# Records
+ + + + + + +

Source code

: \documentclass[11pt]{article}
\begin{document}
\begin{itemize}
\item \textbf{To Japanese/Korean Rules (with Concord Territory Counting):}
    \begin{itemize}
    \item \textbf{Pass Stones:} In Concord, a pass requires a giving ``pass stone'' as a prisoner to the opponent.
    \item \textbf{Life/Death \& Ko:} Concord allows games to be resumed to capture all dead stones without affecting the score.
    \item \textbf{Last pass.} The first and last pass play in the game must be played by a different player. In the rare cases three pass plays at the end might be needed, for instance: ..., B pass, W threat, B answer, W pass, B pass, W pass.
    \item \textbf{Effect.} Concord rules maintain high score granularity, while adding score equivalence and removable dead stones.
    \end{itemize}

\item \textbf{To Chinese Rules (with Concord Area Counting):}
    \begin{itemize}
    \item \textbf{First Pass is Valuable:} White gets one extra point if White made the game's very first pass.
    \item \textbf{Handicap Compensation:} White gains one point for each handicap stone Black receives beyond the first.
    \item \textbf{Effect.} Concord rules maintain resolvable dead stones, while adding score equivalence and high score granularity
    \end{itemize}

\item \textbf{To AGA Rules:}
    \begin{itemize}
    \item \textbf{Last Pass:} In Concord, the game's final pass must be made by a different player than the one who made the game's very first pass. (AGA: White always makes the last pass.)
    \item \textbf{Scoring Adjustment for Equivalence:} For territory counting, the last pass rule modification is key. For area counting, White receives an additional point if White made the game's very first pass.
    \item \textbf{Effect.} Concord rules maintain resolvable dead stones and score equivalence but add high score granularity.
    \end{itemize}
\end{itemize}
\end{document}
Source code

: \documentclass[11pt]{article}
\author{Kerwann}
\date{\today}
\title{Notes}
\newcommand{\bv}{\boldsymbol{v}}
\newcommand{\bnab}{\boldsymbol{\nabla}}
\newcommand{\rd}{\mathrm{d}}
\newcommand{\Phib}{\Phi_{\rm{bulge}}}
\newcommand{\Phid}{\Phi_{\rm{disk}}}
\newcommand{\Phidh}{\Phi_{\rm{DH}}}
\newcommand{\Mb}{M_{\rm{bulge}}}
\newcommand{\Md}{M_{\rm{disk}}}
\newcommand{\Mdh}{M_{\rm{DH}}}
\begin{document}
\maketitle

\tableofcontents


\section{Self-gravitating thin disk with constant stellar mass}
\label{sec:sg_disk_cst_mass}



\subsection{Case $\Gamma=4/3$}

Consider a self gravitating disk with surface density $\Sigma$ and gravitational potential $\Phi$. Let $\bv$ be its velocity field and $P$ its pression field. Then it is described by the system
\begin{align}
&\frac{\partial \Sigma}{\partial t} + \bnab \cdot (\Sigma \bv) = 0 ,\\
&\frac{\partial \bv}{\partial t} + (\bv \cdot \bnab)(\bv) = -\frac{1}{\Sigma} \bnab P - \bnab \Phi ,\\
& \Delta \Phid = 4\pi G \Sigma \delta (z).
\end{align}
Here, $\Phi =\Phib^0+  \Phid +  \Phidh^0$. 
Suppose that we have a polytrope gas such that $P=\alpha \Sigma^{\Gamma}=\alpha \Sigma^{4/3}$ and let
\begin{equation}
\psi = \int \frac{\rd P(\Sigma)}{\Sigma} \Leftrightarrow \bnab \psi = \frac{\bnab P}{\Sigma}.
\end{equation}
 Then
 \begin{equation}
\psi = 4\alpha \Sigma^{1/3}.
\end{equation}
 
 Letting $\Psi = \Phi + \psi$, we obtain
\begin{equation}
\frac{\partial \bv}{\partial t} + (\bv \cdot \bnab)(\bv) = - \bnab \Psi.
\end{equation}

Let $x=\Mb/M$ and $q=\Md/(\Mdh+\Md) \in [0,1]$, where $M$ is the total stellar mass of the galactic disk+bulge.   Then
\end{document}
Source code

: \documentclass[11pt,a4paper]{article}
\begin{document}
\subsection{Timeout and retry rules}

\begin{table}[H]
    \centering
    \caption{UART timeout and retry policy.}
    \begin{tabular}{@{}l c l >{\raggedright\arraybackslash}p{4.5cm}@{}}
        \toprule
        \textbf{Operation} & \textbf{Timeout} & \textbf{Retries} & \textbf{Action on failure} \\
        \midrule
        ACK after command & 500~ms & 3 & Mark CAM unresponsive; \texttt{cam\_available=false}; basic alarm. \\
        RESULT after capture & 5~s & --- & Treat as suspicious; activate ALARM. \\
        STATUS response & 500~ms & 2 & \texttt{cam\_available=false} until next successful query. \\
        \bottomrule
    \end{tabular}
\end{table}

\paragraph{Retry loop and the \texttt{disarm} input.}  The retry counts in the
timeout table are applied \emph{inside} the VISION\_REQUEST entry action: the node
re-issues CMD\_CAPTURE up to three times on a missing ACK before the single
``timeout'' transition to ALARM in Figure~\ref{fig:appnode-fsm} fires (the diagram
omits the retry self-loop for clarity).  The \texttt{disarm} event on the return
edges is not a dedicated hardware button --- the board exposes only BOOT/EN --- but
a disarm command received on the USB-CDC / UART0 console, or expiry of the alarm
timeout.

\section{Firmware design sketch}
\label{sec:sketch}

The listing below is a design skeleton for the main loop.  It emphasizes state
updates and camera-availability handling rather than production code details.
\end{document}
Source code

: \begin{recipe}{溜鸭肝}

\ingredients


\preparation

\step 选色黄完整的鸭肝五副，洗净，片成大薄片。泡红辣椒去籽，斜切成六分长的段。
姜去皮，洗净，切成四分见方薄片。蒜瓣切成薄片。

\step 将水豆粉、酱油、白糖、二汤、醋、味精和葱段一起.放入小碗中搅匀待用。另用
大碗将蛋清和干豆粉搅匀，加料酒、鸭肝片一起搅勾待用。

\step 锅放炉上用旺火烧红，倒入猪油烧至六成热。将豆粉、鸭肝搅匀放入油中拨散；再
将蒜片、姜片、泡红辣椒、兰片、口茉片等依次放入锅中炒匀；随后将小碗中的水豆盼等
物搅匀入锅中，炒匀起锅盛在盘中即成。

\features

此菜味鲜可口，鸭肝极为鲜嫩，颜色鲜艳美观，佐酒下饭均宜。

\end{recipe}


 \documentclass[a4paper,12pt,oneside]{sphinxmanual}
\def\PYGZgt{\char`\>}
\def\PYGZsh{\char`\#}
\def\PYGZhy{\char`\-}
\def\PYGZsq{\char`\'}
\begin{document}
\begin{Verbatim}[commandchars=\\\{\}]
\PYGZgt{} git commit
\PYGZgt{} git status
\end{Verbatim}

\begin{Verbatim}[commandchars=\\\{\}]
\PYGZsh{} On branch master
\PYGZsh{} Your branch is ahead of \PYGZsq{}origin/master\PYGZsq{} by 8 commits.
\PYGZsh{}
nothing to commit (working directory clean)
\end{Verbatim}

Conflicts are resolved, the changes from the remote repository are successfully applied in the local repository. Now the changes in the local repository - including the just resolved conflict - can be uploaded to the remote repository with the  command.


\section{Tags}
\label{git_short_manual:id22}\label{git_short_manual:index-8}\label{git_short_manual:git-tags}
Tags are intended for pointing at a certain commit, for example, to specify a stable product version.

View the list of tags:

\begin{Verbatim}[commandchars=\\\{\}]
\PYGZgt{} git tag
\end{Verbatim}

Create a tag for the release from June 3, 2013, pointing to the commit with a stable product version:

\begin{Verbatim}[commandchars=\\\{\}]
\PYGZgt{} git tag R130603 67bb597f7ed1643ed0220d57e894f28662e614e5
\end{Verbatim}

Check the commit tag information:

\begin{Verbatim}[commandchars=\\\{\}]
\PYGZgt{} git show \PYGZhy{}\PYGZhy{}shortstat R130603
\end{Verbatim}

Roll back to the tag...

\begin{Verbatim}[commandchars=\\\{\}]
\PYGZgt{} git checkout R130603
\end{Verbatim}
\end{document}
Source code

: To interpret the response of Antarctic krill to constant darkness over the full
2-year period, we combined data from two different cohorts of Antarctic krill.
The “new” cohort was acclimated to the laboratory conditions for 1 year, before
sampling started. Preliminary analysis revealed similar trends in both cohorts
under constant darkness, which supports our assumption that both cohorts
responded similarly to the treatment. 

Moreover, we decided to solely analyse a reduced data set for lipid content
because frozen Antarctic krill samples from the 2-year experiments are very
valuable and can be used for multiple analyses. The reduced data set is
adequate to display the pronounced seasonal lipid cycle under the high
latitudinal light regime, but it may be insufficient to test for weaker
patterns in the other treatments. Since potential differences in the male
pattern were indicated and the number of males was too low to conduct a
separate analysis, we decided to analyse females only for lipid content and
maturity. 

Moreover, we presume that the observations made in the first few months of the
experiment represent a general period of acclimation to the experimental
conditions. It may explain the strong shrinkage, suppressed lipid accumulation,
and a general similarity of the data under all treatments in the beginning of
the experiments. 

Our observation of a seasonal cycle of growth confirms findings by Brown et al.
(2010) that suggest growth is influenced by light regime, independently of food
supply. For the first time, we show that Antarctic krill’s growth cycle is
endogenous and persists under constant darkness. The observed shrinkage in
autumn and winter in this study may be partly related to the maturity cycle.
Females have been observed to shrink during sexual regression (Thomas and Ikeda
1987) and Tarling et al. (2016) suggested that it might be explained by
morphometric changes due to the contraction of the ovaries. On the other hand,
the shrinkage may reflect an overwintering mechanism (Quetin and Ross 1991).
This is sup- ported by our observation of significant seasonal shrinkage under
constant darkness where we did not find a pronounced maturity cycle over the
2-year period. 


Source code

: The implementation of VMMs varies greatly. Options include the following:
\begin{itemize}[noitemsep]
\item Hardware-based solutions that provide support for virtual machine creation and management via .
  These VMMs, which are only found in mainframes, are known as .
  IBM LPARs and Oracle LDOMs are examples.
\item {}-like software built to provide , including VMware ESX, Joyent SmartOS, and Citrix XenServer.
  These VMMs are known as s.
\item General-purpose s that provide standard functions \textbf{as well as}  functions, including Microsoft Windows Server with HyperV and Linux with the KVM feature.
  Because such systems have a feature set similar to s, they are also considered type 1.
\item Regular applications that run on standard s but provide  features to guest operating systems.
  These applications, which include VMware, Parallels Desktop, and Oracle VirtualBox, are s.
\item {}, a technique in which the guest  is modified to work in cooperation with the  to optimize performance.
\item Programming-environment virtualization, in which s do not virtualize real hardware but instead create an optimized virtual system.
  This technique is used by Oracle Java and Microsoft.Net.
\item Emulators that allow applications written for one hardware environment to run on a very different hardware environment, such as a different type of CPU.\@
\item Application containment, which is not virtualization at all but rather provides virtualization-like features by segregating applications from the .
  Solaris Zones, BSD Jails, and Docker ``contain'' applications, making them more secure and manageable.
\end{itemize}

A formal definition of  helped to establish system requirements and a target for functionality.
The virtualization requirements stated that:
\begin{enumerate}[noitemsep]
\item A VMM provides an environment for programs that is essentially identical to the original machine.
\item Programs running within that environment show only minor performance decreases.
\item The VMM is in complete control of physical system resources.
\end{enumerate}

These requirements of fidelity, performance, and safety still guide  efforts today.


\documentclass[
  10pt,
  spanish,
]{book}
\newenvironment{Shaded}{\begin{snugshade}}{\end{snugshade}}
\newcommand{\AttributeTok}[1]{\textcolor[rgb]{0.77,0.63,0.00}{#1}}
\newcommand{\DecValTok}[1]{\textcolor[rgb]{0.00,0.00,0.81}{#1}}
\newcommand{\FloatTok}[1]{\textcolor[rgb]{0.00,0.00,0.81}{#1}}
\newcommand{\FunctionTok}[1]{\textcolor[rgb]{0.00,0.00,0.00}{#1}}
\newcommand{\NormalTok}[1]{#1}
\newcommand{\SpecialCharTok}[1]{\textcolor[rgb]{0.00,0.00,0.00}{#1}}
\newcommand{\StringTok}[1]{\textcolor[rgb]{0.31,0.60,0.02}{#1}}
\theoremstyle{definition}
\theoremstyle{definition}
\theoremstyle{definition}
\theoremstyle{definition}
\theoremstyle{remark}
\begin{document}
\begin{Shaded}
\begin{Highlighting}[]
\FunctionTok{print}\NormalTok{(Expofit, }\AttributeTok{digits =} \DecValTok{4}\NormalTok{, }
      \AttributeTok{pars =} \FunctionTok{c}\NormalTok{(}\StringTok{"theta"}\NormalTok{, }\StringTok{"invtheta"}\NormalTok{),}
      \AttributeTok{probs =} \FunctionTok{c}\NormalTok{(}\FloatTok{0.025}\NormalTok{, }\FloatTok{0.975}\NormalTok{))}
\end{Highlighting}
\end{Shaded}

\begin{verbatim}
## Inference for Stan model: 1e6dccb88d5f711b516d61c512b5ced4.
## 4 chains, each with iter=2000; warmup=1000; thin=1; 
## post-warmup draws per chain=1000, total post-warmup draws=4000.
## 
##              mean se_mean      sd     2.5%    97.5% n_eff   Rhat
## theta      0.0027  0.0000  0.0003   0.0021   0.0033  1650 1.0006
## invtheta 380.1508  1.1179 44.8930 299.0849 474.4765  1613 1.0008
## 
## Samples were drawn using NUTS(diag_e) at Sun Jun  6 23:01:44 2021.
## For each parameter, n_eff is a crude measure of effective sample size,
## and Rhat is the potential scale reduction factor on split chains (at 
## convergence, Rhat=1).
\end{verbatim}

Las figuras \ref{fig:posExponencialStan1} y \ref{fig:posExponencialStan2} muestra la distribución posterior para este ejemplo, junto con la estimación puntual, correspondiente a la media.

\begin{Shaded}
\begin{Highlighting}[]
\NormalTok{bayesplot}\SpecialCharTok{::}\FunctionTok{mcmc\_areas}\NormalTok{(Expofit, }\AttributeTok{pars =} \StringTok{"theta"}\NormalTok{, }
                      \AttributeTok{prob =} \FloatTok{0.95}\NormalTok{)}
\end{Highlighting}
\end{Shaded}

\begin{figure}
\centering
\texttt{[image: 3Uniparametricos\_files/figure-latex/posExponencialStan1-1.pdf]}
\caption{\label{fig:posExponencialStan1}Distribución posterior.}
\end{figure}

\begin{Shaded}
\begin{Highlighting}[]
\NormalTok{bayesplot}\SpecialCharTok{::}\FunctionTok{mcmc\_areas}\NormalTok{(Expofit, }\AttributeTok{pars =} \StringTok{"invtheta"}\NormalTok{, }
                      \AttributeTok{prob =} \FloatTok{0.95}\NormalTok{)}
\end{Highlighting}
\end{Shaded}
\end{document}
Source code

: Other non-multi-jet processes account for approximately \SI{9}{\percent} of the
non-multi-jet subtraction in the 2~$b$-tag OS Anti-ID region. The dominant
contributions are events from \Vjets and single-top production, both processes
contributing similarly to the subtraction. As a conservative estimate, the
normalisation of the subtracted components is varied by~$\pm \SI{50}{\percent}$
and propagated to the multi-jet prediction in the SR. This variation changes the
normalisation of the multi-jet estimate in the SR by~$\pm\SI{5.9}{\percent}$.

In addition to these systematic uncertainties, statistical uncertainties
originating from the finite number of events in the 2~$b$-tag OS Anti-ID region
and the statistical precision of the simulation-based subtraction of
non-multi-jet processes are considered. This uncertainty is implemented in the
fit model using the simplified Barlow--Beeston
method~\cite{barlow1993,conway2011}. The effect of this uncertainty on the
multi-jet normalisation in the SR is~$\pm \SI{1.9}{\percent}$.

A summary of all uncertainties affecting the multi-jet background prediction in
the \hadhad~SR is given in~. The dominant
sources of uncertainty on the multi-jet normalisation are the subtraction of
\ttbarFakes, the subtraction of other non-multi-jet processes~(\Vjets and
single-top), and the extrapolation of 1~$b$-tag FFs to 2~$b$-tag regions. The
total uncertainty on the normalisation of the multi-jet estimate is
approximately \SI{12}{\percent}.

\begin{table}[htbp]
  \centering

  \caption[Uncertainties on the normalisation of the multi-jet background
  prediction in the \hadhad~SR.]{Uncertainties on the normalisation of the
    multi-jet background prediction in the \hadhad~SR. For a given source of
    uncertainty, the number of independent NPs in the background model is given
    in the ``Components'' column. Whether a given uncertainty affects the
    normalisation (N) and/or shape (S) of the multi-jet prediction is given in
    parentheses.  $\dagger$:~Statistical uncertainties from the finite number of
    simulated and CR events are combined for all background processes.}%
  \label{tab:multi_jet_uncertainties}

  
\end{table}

+ + + + + + +

# Task goal
Scan the data above and copy each line containing the word "number".

# Response
pattern were indicated and the number of males was too low to conduct a
originating from the finite number of events in the 2~$b$-tag OS Anti-ID region
    uncertainty, the number of independent NPs in the background model is given
    parentheses.  $\dagger$:~Statistical uncertainties from the finite number of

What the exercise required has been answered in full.